The goal of this project is to predict the finish placement of the PlayerUknown’s BattleGrounds(PUBG) players.
- Data Description
- Data Processing
- Modeling
- Summary
- Takeaways
- Future works
- Data source: https://www.kaggle.com/c/pubg-finish-placement-prediction/data
- Target:winPlacePerc, player’s percentile in one game (float, 0 to 1).
- Number of observations: >4 M, each row contains a player's post-game stats.
- Number of raw features: 28, including player’s stats such as assists, boosts, damage, kills, player per match, player per group, walk distance...
We added 2 new features: player per match and player per group. To eliminate possible outliers, we dropped matches that have less than 80 players or have group with more than 4 players. We also down sample the data to 165 thousand rows and dropped 4 highly related features. Finally, we made a train-validation-test split.
We fitted 3 models: linear regression without tuning as our baseline, decision tree and random forest, with hyperparameters tuned by RandomizedSearchCV. We choose Median absolute error as our north star metrics because it is more robust to outliers than RMSE.

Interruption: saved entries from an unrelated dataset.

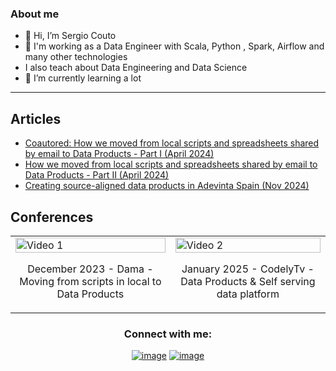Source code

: ### About me

- 👋 Hi, I’m Sergio Couto
- 👀 I'm working as a Data Engineer with Scala, Python , Spark, Airflow and many other technologies
- I also teach about Data Engineering and Data Science
- 🌱 I’m currently learning a lot
---




## Articles

- <a href="https://medium.com/adevinta-tech-blog/how-we-moved-from-local-scripts-and-spreadsheets-shared-by-email-to-data-products-edaec9228753" title="How we moved from local scripts and spreadsheets shared by email to Data Products - Part I">Coautored: How we moved from local scripts and spreadsheets shared by email to Data Products - Part I (April 2024) </a> 
- <a href="https://medium.com/adevinta-tech-blog/how-we-moved-from-local-scripts-and-spreadsheets-shared-by-email-to-data-products-ade22e9adb2a" title="How we moved from local scripts and spreadsheets shared by email to Data Products - Part II">How we moved from local scripts and spreadsheets shared by email to Data Products - Part II (April 2024) </a>
- <a href="https://medium.com/adevinta-tech-blog/creating-source-aligned-data-products-in-adevinta-spain-ab96154698c2
" title="Creating source-aligned data products in Adevinta Spain">Creating source-aligned data products in Adevinta Spain (Nov 2024) </a>


## Conferences


<table>
  <tr>
    <td>
      <a href="https://www.youtube.com/watch?v=JOKL5dkVli0">
        <img src="https://img.youtube.com/vi/JOKL5dkVli0/0.jpg" alt="Video 1" width="100%">
      </a>
      <p align="center">December 2023 - Dama - Moving from scripts in local to Data Products</p>
    </td>
    <td>
      <a href="https://www.youtube.com/watch?v=hd2yh_Tbrno">
        <img src="https://img.youtube.com/vi/hd2yh_Tbrno/0.jpg" alt="Video 2" width="100%">
      </a>
      <p align="center">January 2025 - CodelyTv - Data Products & Self serving data platform</p>
    </td>
  </tr>
</table>

<h3 align="center">Connect with me:</h3>
<div align="center">

[![image](https://img.shields.io/badge/LinkedIn-0077B5?style=for-the-badge&logo=linkedin&logoColor=white)](https://linkedin.com/in/sergiocoutocatoira)
[![image](https://img.shields.io/badge/stack%20overflow-FE7A16?logo=stack-overflow&logoColor=white&style=for-the-badge)](https://stackoverflow.com/users/6378311/scouto)


<!---
SCouto/SCouto is a ✨ special ✨ repository because its `README.md` (this file) appears on your GitHub profile.
You can click the Preview link to take a look at your changes.
--->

- Random forest model had the lowest MEDAE on the validation set. Decision tree worked very good on training dataset, but no as well on validation dataset, indicating it had the problem of overfiting. So we chose random forest model because the performance on training and validation datasets were comparable.
- The random forest model had MEDAE of 0.035 on validation set, which means that we are able to predict the finish placement of PUBG players in a match with an median error of about 3.5%.
- The tuned random forest model selected about 10 important features out of 24. Top three important features include 'killPlace', that is the ranking of number of enemies killed by the player in a match, 'walkDistance', that is how far the player walked in a match, and 'kills', that’s the number of enemies killed by the player.
-
Technical key takeaways:
- Random forest improves generality.
- Feature engineering matters.
-
Non-technical key takeaways:
- The best killer wins!
- Walk around and explore more.
- Collect sufficient boosters boost yourself promptly.
- Kill from afar.
- Can we cluster players based on their strategies and behaviors?
- i.e. killer or hide-and-seeker?
- If we label players by clustering, does it help to improve the regressor?